LS9200 wrote: Tue May 27, 2025 8:19 am
I don't recall mentioning GIS as the source for this, plenty of maps, right of way plans, and monuments have established coordinates on them or can be established from ancillary information. If you can't quantify the accuracy then it is a situation where more thorough survey would be required. There are plenty of situations where you can establish an expected accuracy from the previous work, not all situations. Again let the professional make the judgement. Also, Every time you do anything you accept responsibility and liability, use your judgment and make a professional call.
Suppose you have a recently filed map. The map mathematically closes 0.01'. A field survey puts coordinates on two monuments shown on the map. How accurate is the boundary?
Besides GIS, what is the incentive to do this process? What is the use case?
If you are preparing a topographic map that shows the boundary, you should tie and show the boundary monuments along those lines or any others that you found to determine your boundary. The existing boundary monuments are a feature of the topographic map.

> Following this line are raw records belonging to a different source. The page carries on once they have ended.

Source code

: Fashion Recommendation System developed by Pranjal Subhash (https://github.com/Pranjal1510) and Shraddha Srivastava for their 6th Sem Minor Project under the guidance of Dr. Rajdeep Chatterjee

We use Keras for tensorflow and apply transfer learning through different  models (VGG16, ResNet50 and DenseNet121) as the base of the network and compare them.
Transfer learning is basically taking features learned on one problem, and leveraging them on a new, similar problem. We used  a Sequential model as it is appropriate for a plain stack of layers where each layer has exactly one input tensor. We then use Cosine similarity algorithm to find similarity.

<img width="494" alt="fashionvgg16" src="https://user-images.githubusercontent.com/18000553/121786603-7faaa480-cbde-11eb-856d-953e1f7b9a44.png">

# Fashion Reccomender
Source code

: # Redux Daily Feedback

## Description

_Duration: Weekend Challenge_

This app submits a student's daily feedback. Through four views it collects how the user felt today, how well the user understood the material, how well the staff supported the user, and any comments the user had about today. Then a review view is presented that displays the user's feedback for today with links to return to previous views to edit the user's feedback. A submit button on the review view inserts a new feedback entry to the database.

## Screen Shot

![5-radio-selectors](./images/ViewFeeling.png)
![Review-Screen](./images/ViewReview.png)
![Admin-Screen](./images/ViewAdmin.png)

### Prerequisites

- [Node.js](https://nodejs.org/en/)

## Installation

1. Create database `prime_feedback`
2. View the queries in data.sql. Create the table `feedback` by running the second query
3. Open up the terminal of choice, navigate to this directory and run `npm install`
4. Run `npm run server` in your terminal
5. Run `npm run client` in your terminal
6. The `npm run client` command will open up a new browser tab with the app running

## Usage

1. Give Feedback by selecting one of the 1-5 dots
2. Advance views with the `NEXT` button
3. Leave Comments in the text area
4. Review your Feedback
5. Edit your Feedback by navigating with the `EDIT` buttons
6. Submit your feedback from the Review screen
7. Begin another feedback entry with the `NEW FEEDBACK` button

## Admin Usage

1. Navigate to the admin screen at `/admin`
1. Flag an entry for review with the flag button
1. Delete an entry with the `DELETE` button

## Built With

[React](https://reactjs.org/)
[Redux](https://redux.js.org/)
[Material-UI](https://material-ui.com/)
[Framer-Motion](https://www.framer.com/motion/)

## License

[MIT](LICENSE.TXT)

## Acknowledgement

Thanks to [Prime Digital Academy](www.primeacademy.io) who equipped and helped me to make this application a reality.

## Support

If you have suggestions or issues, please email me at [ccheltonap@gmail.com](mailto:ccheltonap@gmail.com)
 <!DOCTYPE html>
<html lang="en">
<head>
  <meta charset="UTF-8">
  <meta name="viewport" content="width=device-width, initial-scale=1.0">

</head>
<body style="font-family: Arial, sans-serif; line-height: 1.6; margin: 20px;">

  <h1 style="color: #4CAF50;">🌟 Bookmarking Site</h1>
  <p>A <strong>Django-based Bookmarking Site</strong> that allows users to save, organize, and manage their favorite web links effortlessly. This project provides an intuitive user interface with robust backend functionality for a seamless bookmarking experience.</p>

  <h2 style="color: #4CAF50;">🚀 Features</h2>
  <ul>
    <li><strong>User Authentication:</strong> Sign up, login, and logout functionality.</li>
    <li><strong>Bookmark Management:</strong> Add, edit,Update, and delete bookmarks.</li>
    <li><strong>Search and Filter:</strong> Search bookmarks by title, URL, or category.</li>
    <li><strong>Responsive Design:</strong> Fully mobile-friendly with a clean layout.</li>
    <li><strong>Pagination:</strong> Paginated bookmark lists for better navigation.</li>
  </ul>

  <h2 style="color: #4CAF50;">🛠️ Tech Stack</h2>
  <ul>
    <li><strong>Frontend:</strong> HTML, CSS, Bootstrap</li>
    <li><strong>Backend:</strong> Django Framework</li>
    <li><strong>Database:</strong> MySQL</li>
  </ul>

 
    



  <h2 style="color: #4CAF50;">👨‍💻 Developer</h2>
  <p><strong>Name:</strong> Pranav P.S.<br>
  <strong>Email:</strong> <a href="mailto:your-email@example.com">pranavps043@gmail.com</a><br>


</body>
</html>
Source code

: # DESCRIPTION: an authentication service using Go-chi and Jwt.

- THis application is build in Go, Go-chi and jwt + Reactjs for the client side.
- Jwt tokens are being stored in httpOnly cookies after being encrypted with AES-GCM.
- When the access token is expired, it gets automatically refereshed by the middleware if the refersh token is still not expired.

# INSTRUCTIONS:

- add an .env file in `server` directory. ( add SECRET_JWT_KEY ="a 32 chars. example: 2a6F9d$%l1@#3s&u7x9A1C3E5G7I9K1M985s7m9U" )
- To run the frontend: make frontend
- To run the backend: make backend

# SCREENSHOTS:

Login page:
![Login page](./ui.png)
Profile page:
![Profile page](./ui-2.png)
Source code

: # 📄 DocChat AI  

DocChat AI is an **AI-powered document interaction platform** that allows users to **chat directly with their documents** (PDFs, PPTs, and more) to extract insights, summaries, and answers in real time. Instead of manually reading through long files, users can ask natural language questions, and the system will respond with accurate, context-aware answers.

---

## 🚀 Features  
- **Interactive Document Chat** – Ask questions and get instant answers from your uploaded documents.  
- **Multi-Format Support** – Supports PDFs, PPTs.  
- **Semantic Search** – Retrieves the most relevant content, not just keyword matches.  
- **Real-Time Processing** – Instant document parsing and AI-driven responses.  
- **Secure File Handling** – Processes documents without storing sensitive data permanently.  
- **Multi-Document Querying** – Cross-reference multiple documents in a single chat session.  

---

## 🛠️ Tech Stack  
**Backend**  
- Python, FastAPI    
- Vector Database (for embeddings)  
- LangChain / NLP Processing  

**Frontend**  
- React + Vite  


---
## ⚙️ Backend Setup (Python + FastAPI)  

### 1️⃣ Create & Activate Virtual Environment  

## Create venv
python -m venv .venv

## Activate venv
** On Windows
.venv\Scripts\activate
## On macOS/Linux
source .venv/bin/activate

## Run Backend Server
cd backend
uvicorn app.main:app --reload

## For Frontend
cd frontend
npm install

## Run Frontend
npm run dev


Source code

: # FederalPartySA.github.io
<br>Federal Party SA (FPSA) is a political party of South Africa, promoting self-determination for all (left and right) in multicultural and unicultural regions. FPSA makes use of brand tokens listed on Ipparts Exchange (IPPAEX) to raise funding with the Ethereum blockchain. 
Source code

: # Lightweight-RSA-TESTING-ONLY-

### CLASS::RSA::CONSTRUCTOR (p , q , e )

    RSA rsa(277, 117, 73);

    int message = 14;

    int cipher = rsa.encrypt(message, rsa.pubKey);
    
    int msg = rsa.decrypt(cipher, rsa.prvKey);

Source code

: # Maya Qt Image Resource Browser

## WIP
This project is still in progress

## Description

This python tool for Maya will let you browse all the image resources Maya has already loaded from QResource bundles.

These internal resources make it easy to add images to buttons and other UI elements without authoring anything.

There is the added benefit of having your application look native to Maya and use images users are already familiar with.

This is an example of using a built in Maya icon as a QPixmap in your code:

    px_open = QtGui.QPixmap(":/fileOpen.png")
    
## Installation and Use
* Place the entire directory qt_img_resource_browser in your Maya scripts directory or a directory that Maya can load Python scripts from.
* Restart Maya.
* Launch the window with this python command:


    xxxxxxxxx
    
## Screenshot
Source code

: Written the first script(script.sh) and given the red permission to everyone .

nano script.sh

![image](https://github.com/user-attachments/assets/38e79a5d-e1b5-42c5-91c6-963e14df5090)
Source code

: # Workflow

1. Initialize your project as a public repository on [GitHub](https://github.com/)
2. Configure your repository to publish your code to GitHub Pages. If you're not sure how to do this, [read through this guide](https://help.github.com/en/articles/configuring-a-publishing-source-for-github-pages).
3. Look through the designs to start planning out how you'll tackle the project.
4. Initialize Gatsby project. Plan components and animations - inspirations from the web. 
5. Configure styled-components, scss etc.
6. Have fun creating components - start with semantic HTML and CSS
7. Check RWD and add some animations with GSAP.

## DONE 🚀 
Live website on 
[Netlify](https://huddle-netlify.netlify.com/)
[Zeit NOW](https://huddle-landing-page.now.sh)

LS9200 wrote: Tue May 27, 2025 8:19 am
I don't recall mentioning GIS as the source for this, plenty of maps, right of way plans, and monuments have established coordinates on them or can be established from ancillary information. If you can't quantify the accuracy then it is a situation where more thorough survey would be required. There are plenty of situations where you can establish an expected accuracy from the previous work, not all situations. Again let the professional make the judgement. Also, Every time you do anything you accept responsibility and liability, use your judgment and make a professional call.
Suppose you have a recently filed map. The map mathematically closes 0.01'. A field survey puts coordinates on two monuments shown on the map. How accurate is the boundary?
Besides GIS, what is the incentive to do this process? What is the use case?
DWoolley
I think you answered your own questions with the first statement, and the narrative discussed recently in this thread is the second.